Recognition grammar: Although the full development of the recognition grammar is saved for a later step, it is appropriate to create a high-level definition of the grammar as you define a dialog state. This definition will be used as a guide by the grammar developer. The high-level definition should describe the specific items of information to be returned from the grammar (e.g., the destination city for a travel application), possibly by specifying the names of slots the grammar can fill. Additionally, it is often useful to provide a number of sample expressions to give the grammar developer an idea of the range of expression expected. For example, if you provide sample expressions for a yes/no grammar such as "Yup," "Okay," and "Yeah, that's what I want," the grammar writer will be aware of the need to flesh out the grammar to cover the wide variety of ways callers may express themselves to indicate yes or no.
Error handling: Many things can go wrong during recognition. The caller may say something not covered by the grammar, or background noise may prevent accurate recognition. In both these cases, the recognizer is likely to return a reject. The caller may not respond at all, in which case the recognizer may return a no-speech timeout. For each type of error message that the recognizer may return, the designer must specify appropriate handling (such as the reprompt, "Sorry, how much do you want to transfer?" in the earlier example). Chapter 13 discusses error handling in detail.
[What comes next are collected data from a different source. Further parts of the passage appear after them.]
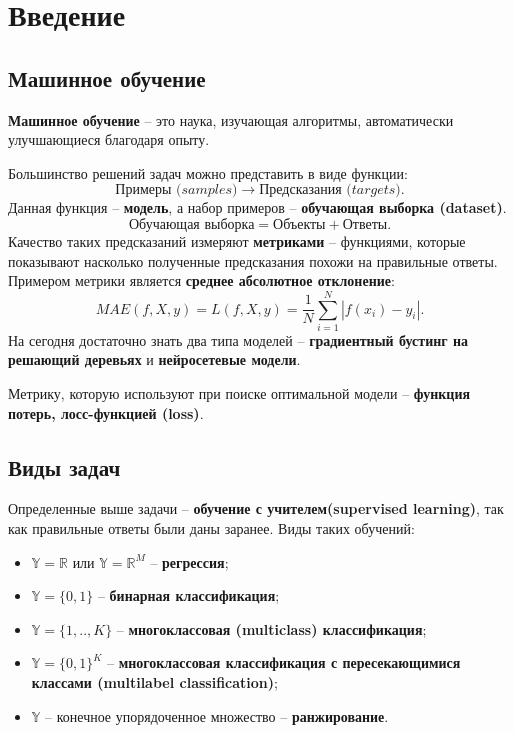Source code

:\documentclass[a4paper,10pt, openany]{book} %
\begin{document}
	
	\tableofcontents %
	
	\newpage
	
	\chapter{Введение}
	
	\section{Машинное обучение}
	
	\textbf{Машинное обучение} -- это наука, изучающая алгоритмы, автоматически улучшающиеся благодаря опыту.
	
	Большинство решений задач можно представить в виде функции:
	\begin{equation*}
		\textit{Примеры (samples)} \rightarrow \textit{Предсказания (targets)}.
	\end{equation*}
	Данная функция -- \textbf{модель}, а набор примеров -- \textbf{обучающая выборка (dataset)}.
	\begin{equation*}
		\text{Обучающая выборка} = \text{Объекты} + \text{Ответы}.
	\end{equation*}
	Качество таких предсказаний измеряют \textbf{метриками} -- функциями, которые показывают насколько полученные предсказания похожи на правильные ответы. Примером метрики является \textbf{среднее абсолютное отклонение}:
	\begin{equation*}
		MAE(f,X,y) = L(f,X,y) = \frac{1}{N}\sum_{i=1}^{N}|f(x_i) - y_i|. 
	\end{equation*}
	На сегодня достаточно знать два типа моделей -- \textbf{градиентный бустинг на решающий деревьях} и \textbf{нейросетевые модели}.
	
	Метрику, которую используют при поиске оптимальной модели -- \textbf{функция потерь, лосс-функцией (loss)}.
	
	\section{Виды задач}
	
	Определенные выше задачи -- \textbf{обучение с учителем(supervised learning)}, так как правильные ответы были даны заранее. Виды таких обучений: 
	\begin{itemize}
		\item $\mathbb{Y} = \mathbb{R}$ или $\mathbb{Y} = \mathbb{R}^M$ -- \textbf{регрессия};
		\item $\mathbb{Y} = \{0,1\}$ -- \textbf{бинарная классификация};
		\item $\mathbb{Y} = \{1,..,K\}$ -- \textbf{многоклассовая (multiclass) классификация};
		\item $\mathbb{Y} = \{0,1\}^K$ -- \textbf{многоклассовая классификация с пересекающимися классами (multilabel classification)};
		\item $\mathbb{Y}$ -- конечное упорядоченное множество -- \textbf{ранжирование}.
	\end{itemize}
	
\end{document}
Handling of universals: Chapter 5 describes universal commands. Occasionally, a universal must be overridden in a particular dialog state.
Action specification: There are a number of actions that may happen during execution of a dialog state that should be specified. For example, the application may access a backend database or other system. If so, you must specify handling for all possible failure modes as well as for success. Additionally, you should specify transitions to other dialog states along with any logic or conditions for the transfer (the call flow diagram, shown in a moment, is a convenient place to specify transitions).

These are the components of a typical dialog state. The next two sections cover the methodology for creating the two primary elements of a design: the call flow and the prompts.